──────── Given data ────────

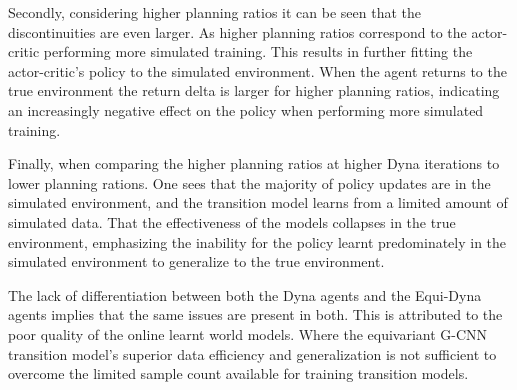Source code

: Secondly, considering higher planning ratios it can be seen that the discontinuities are even larger. As higher planning ratios correspond to the actor-critic performing more simulated training. This results in further fitting the actor-critic's policy to the simulated environment. When the agent returns to the true environment the return delta is larger for higher planning ratios, indicating an increasingly negative effect on the policy when performing more simulated training.

Finally, when comparing the higher planning ratios at higher Dyna iterations to lower planning rations. One sees that the majority of policy updates are in the simulated environment, and the transition model learns from a limited amount of simulated data. That the effectiveness of the models collapses in the true environment, emphasizing the inability for the policy learnt predominately in the simulated environment to generalize to the true environment.

The lack of differentiation between both the Dyna agents and the Equi-Dyna agents implies that the same issues are present in both. This is attributed to the poor quality of the online learnt world models. Where the equivariant G-CNN transition model's superior data efficiency and generalization is not sufficient to overcome the limited sample count available for training transition models.


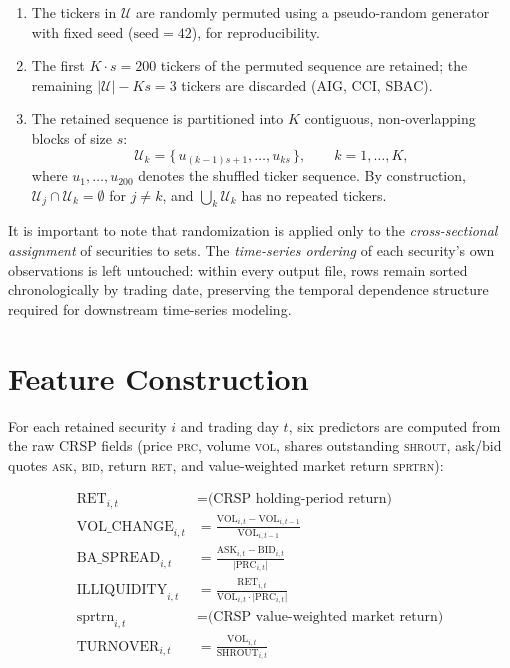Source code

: \documentclass[11pt]{article}
\begin{document}
\begin{enumerate}
  \item The tickers in $\mathcal{U}$ are randomly permuted using a
        pseudo-random generator with fixed seed ($\text{seed} = 42$), for
        reproducibility.
  \item The first $K \cdot s = 200$ tickers of the permuted sequence are
        retained; the remaining $|\mathcal{U}| - K s = 3$ tickers are
        discarded (AIG, CCI, SBAC).
  \item The retained sequence is partitioned into $K$ contiguous,
        non-overlapping blocks of size $s$:
        \begin{equation}
          \mathcal{U}_k = \{\, u_{(k-1)s+1}, \dots, u_{ks} \,\}, \qquad k = 1,\dots,K,
        \end{equation}
        where $u_1,\dots,u_{200}$ denotes the shuffled ticker sequence.
        By construction, $\mathcal{U}_j \cap \mathcal{U}_k = \emptyset$ for
        $j \neq k$, and $\bigcup_k \mathcal{U}_k$ has no repeated tickers.
\end{enumerate}

It is important to note that randomization is applied only to the
\emph{cross-sectional assignment} of securities to sets. The
\emph{time-series ordering} of each security's own observations is left
untouched: within every output file, rows remain sorted chronologically by
trading date, preserving the temporal dependence structure required for
downstream time-series modeling.

\section{Feature Construction}

For each retained security $i$ and trading day $t$, six predictors are
computed from the raw CRSP fields (price \textsc{prc}, volume
\textsc{vol}, shares outstanding \textsc{shrout}, ask/bid quotes
\textsc{ask}, \textsc{bid}, return \textsc{ret}, and value-weighted market
return \textsc{sprtrn}):

\begin{align}
  \text{RET}_{i,t}          &= \text{(CRSP holding-period return)} \\
  \text{VOL\_CHANGE}_{i,t}  &= \frac{\text{VOL}_{i,t} - \text{VOL}_{i,t-1}}{\text{VOL}_{i,t-1}} \\
  \text{BA\_SPREAD}_{i,t}   &= \frac{\text{ASK}_{i,t} - \text{BID}_{i,t}}{\lvert\text{PRC}_{i,t}\rvert} \\
  \text{ILLIQUIDITY}_{i,t}  &= \frac{\text{RET}_{i,t}}{\text{VOL}_{i,t}\cdot\lvert\text{PRC}_{i,t}\rvert} \\
  \text{sprtrn}_{i,t}       &= \text{(CRSP value-weighted market return)} \\
  \text{TURNOVER}_{i,t}     &= \frac{\text{VOL}_{i,t}}{\text{SHROUT}_{i,t}}
\end{align}
\end{document}
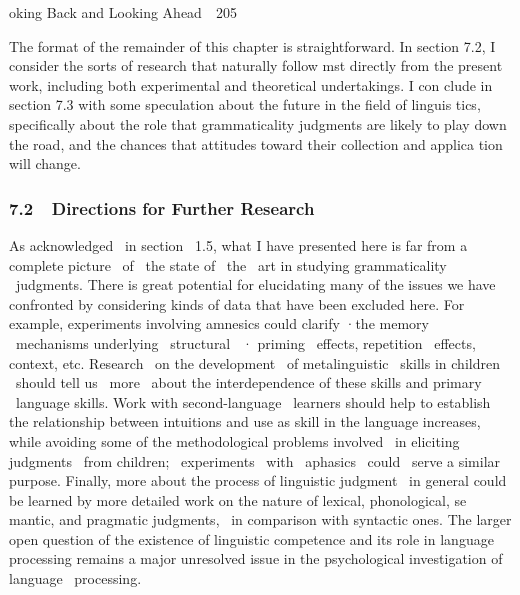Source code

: \clearpage\setcounter{page}{1}\begin{styleStandard}
oking Back and Looking Ahead\ \ 205
\end{styleStandard}


\begin{styleStandard}
The format of the remainder of this chapter is straightforward. In section 7.2, I consider the sorts of research that naturally follow mst directly from the present work, including both experimental and theoretical undertakings. I con\- clude in section 7.3 with some speculation about the future in the field of linguis\- tics, specifically about the role that grammaticality judgments are likely to play down the road, and the chances that attitudes toward their collection and applica\- tion will change.
\end{styleStandard}


\subsubsection[7.2\ \ Directions for Further Research]{\textmd{7.2\ \ }Directions for Further Research}
\begin{styleStandard}
As acknowledged \ in section \ 1.5, what I have presented here is far from a complete picture \ of \ the state of \ the \ art in studying grammaticality \ judgments. There is great potential for elucidating many of the issues we have confronted by considering kinds of data that have been excluded here. For example, experiments involving amnesics could clarify ·the memory \ mechanisms underlying \ structural \ · priming \ effects, repetition \ effects, context, etc. Research \ on the development \ of metalinguistic \ skills in children \ should tell us \ more \ about the interdependence of these skills and primary \ language skills. Work with second-language \ learners should help to establish the relationship between intuitions and use as skill in the language increases, while avoiding some of the methodological problems involved \ in eliciting judgments \ from children; \ experiments \ with \ aphasics \ could \ serve a similar purpose. Finally, more about the process of linguistic judgment \ in general could be learned by more detailed work on the nature of lexical, phonological, se\- mantic, and pragmatic judgments, \ in comparison with syntactic ones. The larger open question of the existence of linguistic competence and its role in language processing remains a major unresolved issue in the psychological investigation of language \ processing.
\end{styleStandard}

────────

» **Prompt**
Return each line of the material above that holds the string "time".

» **Completed task**
\emph{time-series ordering} of each security's own observations is left
downstream time-series modeling.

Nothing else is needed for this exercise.